17 December 2011

The Last of the Innocent

I'm a huge fan of the work of Ed Brubaker and Sean Phillips, the writer-artist team responsible for Criminal. The latest installment (the sixth graphic novel collection) is called The Last of the Innocent and manages to continue the impossibly high standard of the previous releases. These guys really understand that noir is so much more than a two-fisted alcoholic P.I. beating people up while pursuing his twisted sense of justice. Not that that can't work--Ken Bruen pulls it off marvelously with his Jack Taylor books. But too many hard-boiled stories fall into the trap of a standard mystery camouflaged with lots of f-bombs and bar fights. That is not a bad thing, mind you, just a little tiresome. Messrs. Brubaker and Phillips are more interested in characters and the web of complications that life brings. Sure, there are hit men, mobsters, gamblers, tycoons, whores, junkies, thieves, crooked cops, and femme fatales aplenty in Criminal. But what makes the whole thing work is the humanity of the protagonists. They all have a "regular joe" side of their characters that gives the reader empathy for them and their various plights, even if they do (and they will) something stupid or evil. Moreover, their entanglements are entirely believable. They are motivated by their hopes, fears, and dreams, just like all of us. And when they get sucked into the maelstrom of violence and death the stories morph into tragedies. And I love a good tragedy. Genre fiction rarely gets the attention of the serious literary critic, and comic books hardly ever get the notice they deserve. But Criminal is the real deal--serious, poetic, profound, and thoroughly entertaining. Val Staples continues with his beautiful colors (ably assisted by Dave Stewart). Check out The Last of the Innocent and the rest of the Criminal series. You might find yourself hooked.

04 December 2011

Somewhere West of Life

It's an allusion. Brian Aldiss' 1994 novel Somewhere East of Life is a strange and terrifying book, and its images still haunt me. My notes (I've kept a log of my reading since 1990) tell me I finished it in 2000. I recently added Mr. Aldiss' Forgotten Life (1988) to my pile, I suppose I'll have to tackle that next. But this is not about his excellent work, but rather that of another writer, an American named Nathanael West. In the 1930s he wrote two short novels, Miss Lonelyhearts and The Day of the Locust, that were ultimately made into Hollywood movies.

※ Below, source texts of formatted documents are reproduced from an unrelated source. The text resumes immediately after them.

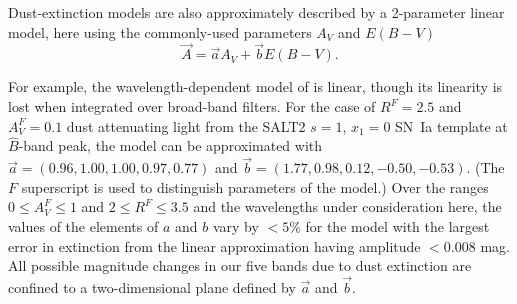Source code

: \documentclass[trackchanges]{aastex62}   	%
\begin{document}
Dust-extinction
models are also approximately described by a 2-parameter linear model, here 
using the commonly-used parameters $A_V$ and $E(B-V)$
\begin{equation}
\vec{A} =\vec{ a}  A_{V} + \vec{b} E(B-V).
\label{f99:eqn}
\end{equation}

For example,   the wavelength-dependent model of  \citet{1989ApJ...345..245C} is linear,
though its linearity is lost when integrated over broad-band filters.
For the case of
$R^F=2.5$ and $A^F_V=0.1$ dust attenuating light from the SALT2
\citep{2007A&A...466...11G} $s=1$, $x_1=0$ SN~Ia template at ${\hat{B}}$-band peak, the 
 model
can be approximated with
$\vec{a} = (0.96,   1.00,   1.00,   0.97,   0.77)$ and $\vec{b}=(  1.77,   0.98,   0.12,  -0.50,  -0.53)$.
(The $F$ superscript is used to distinguish parameters of the  model.)
Over the ranges
 $0\le A^F_V\le 1$ and $2 \le R^F \le 3.5$ 
and the wavelengths under consideration here,  the values of the elements of $a$ and $b$ vary by $<5$\%
for the
 model with
 the largest error in extinction from the linear approximation having amplitude $<0.008$ mag.
All possible magnitude changes in our five bands due to    dust extinction are confined to a two-dimensional
plane defined by $\vec{a}$ and  $\vec{b}$. 
\end{document}
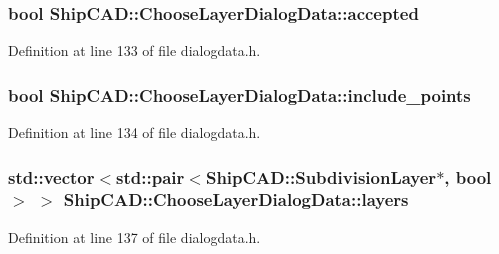 \subsubsection[{\texorpdfstring{accepted}{accepted}}]{\setlength{\rightskip}{0pt plus 5cm}bool Ship\+C\+A\+D\+::\+Choose\+Layer\+Dialog\+Data\+::accepted}\hypertarget{structShipCAD_1_1ChooseLayerDialogData_a96cae0954fbe02423cdaee90c5983da2}{}\label{structShipCAD_1_1ChooseLayerDialogData_a96cae0954fbe02423cdaee90c5983da2}


Definition at line 133 of file dialogdata.\+h.

\subsubsection[{\texorpdfstring{include\+\_\+points}{include_points}}]{\setlength{\rightskip}{0pt plus 5cm}bool Ship\+C\+A\+D\+::\+Choose\+Layer\+Dialog\+Data\+::include\+\_\+points}\hypertarget{structShipCAD_1_1ChooseLayerDialogData_a24787e5e75c8a507eb02c5152dcf1209}{}\label{structShipCAD_1_1ChooseLayerDialogData_a24787e5e75c8a507eb02c5152dcf1209}


Definition at line 134 of file dialogdata.\+h.

\subsubsection[{\texorpdfstring{layers}{layers}}]{\setlength{\rightskip}{0pt plus 5cm}std\+::vector$<$std\+::pair$<${\bf Ship\+C\+A\+D\+::\+Subdivision\+Layer}$\ast$, bool$>$ $>$ Ship\+C\+A\+D\+::\+Choose\+Layer\+Dialog\+Data\+::layers}\hypertarget{structShipCAD_1_1ChooseLayerDialogData_abf3c16e3322c1f9b93822204dd2ee825}{}\label{structShipCAD_1_1ChooseLayerDialogData_abf3c16e3322c1f9b93822204dd2ee825}


Definition at line 137 of file dialogdata.\+h.

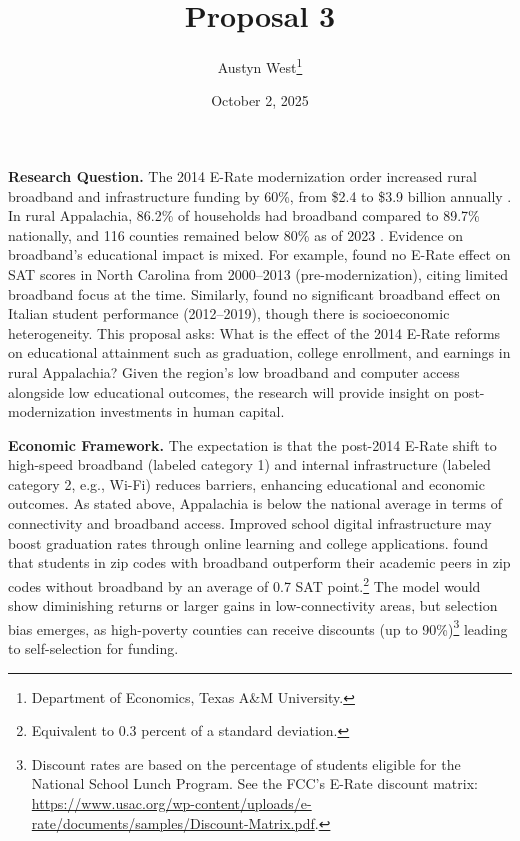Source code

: 


\begin{singlespace}
\title{Proposal 3}
\author{Austyn West\thanks{Department of Economics, Texas A\&M University.}}
\date{October 2, 2025}
\maketitle
\end{singlespace}

\textbf{Research Question.}  The 2014 E-Rate modernization order increased rural broadband and infrastructure funding by 60\%, from \$2.4 to \$3.9 billion annually \citep{federalcommunicationscommisionSummarySecondERate}. In rural Appalachia, 86.2\% of households had broadband compared to 89.7\% nationally, and 116 counties remained below 80\% as of 2023 \citep{srygleyAPPALACHIANREGIONDATA}. Evidence on broadband’s educational impact is mixed. For example, \cite{hazlettEducationalImpactBroadband2019} found no E-Rate effect on SAT scores in North Carolina from 2000–2013 (pre-modernization), citing limited broadband focus at the time. Similarly, \cite{boeriHighSpeedBroadbandSchool2023} found no significant broadband effect on Italian student performance (2012–2019), though there is socioeconomic heterogeneity. This proposal asks: What is the effect of the 2014 E-Rate reforms on educational attainment such as graduation, college enrollment, and earnings in rural Appalachia? Given the region’s low broadband and computer access alongside low educational outcomes, the research will provide insight on post-modernization investments in human capital.

\textbf{Economic Framework.} The expectation is that the post-2014 E-Rate shift to high-speed broadband (labeled category 1) and internal infrastructure (labeled category 2, e.g., Wi-Fi) reduces barriers, enhancing educational and economic outcomes. As stated above, Appalachia is below the national average in terms of connectivity and broadband access. Improved school digital infrastructure may boost graduation rates through online learning and college applications. \cite{dettlingEveryLittleBit2015} found that students in zip codes with broadband outperform their academic peers in zip codes without broadband by an average of 0.7 SAT point.\footnote{Equivalent to 0.3 percent of a standard deviation.} The model would show diminishing returns or larger gains in low-connectivity areas, but selection bias emerges, as high-poverty counties can receive discounts (up to 90\%)\footnote{Discount rates are based on the percentage of students eligible for the National School Lunch Program. See the FCC’s E-Rate discount matrix: \url{https://www.usac.org/wp-content/uploads/e-rate/documents/samples/Discount-Matrix.pdf}.} leading to self-selection for funding.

I salvaged a Nathanael West anthology from a discard pile (he published only two other short novels) and powered my way through both dark and twisted stories. I suppose they aren't stories so much as plots. Weird guy hangs around other weird people who all go crazy and shit happens and it's all fucked up at the end. I don't mean that as a criticism, just an observation. You read these stories because these crazy people are all real and recognizable. They lie beneath our surfaces, lurking, ready to burst out when the veil of middle class respectability finally splits from the tension of accumulated injustices. None of us like to believe we have the savage beast within our breasts, but Mr. West says emphatically that we do, and we'd be fools not to accept that fact. Mostly the two tales are about the failed American Dream. Everywhere West looked he saw phonies, hucksters, con artists, bullshitters, and storytellers. And he saw the Great Depression, which shattered a lot of dreams and surely influenced a generation of writers and artists. He died in a car accident three years short of forty.